Check each line of the records below for the word "that" and copy those where it appears.

▬▬▬

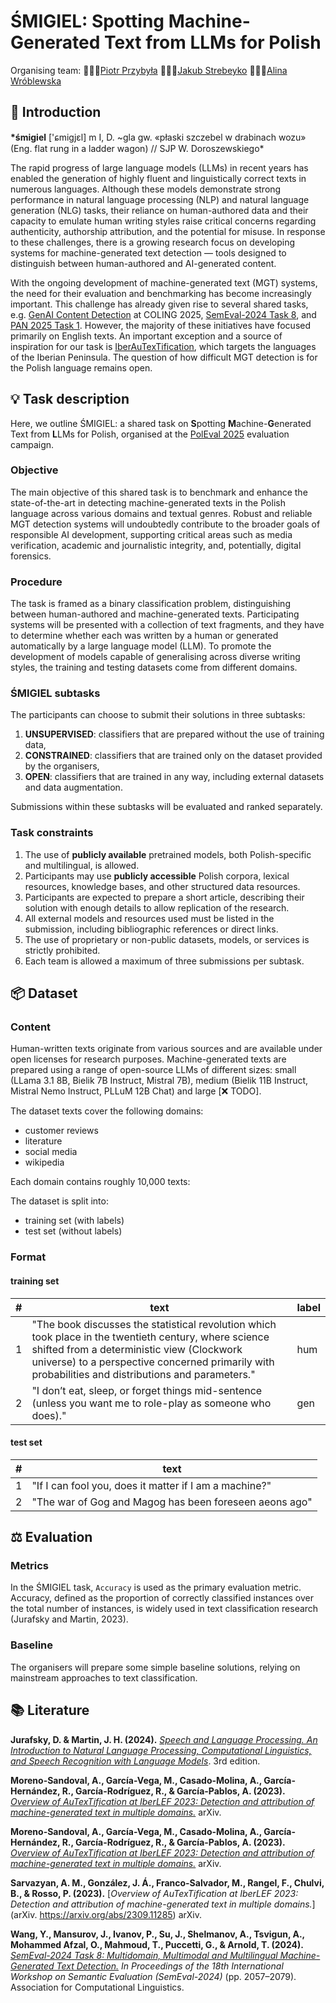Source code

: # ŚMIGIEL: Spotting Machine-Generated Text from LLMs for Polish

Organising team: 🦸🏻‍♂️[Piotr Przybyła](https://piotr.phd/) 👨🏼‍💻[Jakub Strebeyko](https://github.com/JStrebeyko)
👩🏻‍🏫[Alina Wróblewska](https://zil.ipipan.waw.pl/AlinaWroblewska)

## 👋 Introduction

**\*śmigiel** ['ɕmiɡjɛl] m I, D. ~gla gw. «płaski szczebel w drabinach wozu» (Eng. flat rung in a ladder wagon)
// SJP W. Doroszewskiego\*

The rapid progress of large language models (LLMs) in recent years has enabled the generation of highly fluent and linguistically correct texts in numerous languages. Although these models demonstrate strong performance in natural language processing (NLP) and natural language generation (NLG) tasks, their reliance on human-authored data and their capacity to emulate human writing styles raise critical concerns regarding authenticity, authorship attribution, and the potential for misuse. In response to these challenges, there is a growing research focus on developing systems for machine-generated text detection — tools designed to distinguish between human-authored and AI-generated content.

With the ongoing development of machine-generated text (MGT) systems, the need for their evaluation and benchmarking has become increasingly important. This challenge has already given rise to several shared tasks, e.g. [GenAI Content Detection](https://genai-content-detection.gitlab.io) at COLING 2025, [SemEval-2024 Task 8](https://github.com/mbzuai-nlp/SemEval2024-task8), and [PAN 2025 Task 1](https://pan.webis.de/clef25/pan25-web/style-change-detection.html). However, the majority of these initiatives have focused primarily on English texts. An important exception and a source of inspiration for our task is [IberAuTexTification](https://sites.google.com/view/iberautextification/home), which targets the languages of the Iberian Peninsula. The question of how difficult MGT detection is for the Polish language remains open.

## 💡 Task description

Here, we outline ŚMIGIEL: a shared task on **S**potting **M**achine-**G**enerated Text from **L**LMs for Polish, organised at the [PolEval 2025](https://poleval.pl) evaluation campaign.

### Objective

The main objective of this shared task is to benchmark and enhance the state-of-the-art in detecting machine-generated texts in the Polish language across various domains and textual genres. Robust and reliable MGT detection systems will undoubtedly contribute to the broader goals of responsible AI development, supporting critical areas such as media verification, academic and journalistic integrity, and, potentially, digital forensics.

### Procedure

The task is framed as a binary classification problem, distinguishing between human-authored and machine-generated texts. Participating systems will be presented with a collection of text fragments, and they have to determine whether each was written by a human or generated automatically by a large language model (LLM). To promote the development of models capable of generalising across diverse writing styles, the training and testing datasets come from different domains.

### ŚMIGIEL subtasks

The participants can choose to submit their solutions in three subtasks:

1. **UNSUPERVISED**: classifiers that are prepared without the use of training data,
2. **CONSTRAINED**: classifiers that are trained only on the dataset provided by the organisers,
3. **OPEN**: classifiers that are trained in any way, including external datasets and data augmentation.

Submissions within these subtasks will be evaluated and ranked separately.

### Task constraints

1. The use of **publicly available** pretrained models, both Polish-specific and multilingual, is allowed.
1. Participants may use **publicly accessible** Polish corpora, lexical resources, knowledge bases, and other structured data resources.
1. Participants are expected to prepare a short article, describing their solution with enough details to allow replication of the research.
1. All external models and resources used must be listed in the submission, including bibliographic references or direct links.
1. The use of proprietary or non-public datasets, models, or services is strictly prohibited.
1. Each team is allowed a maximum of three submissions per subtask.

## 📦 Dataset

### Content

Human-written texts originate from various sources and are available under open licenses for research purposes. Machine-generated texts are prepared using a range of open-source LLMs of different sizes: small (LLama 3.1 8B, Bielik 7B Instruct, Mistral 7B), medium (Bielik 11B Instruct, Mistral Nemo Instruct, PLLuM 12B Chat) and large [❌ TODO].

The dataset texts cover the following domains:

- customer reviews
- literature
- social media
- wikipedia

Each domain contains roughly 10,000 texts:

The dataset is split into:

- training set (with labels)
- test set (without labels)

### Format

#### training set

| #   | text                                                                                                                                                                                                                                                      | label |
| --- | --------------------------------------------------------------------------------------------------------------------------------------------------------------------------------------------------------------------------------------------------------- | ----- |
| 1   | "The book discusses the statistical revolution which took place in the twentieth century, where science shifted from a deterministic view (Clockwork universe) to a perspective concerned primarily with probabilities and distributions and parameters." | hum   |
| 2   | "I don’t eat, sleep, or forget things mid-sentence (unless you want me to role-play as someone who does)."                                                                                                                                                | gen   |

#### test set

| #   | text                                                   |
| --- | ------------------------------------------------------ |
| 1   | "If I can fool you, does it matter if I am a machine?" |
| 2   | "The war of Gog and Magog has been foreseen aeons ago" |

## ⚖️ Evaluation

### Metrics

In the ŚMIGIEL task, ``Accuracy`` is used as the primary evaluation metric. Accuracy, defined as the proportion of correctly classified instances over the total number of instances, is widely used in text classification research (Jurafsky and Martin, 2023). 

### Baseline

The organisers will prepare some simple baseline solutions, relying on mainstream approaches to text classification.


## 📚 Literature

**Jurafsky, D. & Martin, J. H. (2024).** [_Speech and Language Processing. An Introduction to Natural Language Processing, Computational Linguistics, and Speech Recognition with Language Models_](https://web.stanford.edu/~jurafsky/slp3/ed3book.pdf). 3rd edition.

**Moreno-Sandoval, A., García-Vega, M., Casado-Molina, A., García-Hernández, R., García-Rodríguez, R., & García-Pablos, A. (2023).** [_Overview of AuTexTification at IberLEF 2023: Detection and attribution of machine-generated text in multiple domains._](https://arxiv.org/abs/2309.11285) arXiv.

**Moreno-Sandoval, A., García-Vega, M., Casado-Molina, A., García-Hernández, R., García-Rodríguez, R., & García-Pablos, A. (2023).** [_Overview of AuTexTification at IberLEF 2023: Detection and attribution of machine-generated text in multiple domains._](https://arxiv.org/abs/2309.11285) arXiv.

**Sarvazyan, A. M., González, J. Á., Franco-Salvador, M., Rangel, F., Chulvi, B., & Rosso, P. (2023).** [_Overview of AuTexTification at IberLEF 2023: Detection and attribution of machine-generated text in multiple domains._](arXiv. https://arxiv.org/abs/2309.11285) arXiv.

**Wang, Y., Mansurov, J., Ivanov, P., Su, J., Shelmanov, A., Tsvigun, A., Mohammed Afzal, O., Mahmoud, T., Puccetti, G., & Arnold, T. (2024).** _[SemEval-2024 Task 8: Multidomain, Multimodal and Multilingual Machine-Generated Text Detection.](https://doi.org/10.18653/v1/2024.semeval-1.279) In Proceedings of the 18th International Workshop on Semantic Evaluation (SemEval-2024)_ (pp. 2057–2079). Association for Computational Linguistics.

▬▬▬

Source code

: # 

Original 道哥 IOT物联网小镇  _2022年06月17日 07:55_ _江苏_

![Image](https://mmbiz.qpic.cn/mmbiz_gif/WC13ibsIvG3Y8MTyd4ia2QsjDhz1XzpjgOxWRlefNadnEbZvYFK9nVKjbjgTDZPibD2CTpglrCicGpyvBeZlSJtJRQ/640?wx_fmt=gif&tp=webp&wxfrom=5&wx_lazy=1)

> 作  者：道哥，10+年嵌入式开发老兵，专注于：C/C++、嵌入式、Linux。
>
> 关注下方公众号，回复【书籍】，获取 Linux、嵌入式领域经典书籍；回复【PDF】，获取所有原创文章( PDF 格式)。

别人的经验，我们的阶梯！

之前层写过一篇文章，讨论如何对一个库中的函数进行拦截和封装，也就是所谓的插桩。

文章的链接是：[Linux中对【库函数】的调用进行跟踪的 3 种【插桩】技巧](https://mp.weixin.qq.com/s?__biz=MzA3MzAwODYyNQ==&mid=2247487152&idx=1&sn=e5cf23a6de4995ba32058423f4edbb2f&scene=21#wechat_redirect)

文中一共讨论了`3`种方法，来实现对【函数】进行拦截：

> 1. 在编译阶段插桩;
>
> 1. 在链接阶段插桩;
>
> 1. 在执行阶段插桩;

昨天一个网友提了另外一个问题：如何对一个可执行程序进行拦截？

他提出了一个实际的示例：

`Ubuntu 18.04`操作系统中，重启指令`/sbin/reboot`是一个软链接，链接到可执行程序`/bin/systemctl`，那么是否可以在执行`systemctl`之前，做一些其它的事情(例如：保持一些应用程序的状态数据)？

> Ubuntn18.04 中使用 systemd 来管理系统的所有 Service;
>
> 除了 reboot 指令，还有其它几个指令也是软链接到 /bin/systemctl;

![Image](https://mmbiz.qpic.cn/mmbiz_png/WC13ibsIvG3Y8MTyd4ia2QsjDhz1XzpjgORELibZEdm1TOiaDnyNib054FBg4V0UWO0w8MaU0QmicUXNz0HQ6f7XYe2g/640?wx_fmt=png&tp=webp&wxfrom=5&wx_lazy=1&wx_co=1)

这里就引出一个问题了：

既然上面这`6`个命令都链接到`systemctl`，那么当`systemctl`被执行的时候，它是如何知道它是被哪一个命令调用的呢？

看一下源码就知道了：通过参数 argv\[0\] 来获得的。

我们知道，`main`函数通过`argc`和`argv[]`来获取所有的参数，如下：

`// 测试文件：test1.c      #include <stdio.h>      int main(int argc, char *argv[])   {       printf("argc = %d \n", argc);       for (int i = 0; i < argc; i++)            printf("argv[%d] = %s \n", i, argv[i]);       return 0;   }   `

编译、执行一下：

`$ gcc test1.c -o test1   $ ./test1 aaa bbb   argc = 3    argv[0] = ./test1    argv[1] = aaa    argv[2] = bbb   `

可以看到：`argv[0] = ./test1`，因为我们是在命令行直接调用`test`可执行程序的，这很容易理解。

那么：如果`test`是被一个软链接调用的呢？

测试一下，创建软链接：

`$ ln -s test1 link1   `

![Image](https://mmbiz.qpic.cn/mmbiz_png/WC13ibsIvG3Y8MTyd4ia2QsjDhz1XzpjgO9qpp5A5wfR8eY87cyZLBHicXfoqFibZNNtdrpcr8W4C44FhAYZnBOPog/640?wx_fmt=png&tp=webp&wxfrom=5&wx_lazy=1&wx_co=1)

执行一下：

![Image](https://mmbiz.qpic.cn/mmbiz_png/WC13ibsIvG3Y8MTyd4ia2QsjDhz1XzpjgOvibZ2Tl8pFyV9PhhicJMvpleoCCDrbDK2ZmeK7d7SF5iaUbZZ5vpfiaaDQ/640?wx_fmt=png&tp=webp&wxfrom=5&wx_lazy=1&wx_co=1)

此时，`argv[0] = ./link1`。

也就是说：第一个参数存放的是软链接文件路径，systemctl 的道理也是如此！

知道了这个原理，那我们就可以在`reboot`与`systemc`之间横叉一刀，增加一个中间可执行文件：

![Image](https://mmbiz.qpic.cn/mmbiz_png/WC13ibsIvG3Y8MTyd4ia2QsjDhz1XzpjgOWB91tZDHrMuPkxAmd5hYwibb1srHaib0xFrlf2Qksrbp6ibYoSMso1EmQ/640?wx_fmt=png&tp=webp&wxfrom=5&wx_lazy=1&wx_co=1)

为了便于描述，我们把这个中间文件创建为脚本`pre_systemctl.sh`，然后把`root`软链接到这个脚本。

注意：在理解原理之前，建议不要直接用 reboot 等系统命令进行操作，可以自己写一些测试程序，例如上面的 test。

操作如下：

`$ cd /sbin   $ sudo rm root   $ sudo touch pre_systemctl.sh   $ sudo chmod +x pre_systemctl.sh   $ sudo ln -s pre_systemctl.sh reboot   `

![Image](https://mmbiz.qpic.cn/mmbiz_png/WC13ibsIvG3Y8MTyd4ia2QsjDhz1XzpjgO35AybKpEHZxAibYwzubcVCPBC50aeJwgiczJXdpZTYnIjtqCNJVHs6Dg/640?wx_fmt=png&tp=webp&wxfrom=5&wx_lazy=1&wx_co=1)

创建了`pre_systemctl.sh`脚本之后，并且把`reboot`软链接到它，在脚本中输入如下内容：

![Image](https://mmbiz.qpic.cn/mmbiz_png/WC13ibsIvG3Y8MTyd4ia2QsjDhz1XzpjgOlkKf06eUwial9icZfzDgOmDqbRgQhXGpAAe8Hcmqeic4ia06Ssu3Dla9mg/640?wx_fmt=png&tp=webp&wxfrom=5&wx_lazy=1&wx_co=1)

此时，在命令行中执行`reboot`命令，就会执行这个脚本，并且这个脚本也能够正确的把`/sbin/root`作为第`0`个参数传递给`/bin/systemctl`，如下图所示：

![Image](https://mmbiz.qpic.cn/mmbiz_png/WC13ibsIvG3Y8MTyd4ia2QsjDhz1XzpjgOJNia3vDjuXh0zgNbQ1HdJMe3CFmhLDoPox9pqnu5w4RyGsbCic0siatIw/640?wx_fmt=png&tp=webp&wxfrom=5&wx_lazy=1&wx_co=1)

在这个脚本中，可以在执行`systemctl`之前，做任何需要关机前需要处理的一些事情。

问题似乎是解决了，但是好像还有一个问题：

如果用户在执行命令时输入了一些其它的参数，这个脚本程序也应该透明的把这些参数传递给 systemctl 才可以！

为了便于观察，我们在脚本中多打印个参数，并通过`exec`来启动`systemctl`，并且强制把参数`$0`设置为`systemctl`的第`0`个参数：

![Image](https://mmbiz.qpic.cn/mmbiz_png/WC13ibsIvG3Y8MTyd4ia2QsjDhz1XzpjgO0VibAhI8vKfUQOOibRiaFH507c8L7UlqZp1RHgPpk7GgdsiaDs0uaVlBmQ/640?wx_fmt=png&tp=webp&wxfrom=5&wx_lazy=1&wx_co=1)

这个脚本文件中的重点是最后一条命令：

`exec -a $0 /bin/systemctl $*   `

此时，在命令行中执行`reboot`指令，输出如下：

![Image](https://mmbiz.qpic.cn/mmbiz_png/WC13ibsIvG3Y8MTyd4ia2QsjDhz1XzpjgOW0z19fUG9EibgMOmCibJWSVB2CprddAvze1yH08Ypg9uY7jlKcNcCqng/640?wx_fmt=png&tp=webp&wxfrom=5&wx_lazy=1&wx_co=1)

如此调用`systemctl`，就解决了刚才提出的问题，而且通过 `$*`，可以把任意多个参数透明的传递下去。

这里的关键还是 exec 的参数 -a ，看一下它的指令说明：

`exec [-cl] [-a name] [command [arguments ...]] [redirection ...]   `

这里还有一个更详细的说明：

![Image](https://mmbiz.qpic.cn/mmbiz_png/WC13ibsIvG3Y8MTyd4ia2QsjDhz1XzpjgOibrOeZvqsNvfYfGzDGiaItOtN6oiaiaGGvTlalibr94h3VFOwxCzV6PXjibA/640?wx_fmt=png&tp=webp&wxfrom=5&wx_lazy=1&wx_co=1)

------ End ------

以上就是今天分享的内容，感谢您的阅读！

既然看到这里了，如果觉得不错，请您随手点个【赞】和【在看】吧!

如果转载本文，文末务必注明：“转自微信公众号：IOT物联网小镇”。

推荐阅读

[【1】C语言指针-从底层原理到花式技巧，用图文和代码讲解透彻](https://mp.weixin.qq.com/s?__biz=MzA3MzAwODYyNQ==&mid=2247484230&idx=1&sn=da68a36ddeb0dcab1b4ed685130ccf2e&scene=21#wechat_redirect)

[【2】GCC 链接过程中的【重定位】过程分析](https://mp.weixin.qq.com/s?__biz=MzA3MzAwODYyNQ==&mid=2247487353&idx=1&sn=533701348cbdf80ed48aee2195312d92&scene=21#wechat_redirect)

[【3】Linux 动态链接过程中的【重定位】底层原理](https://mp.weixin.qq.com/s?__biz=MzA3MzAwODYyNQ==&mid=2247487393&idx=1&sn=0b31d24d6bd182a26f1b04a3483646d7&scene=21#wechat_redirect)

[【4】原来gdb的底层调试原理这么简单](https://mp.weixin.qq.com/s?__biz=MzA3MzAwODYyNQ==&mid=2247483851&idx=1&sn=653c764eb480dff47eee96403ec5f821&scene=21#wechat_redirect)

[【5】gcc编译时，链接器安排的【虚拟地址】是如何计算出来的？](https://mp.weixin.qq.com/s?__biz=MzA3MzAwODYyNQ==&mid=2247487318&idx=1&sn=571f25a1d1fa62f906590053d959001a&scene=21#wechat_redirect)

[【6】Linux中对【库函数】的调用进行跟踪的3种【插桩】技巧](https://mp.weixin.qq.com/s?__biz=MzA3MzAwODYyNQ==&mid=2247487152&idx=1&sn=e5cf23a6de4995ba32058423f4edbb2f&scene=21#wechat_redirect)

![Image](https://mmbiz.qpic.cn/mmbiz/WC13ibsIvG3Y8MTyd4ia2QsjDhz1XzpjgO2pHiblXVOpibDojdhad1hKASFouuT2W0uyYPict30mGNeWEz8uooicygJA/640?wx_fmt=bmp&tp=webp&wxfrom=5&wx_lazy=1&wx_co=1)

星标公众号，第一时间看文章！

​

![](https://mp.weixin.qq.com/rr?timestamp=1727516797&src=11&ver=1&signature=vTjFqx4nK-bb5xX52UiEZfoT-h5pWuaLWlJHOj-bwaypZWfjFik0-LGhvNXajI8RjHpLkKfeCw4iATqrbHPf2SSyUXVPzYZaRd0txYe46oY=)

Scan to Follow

▬▬▬

_Your response:_
1. **UNSUPERVISED**: classifiers that are prepared without the use of training data,
2. **CONSTRAINED**: classifiers that are trained only on the dataset provided by the organisers,
3. **OPEN**: classifiers that are trained in any way, including external datasets and data augmentation.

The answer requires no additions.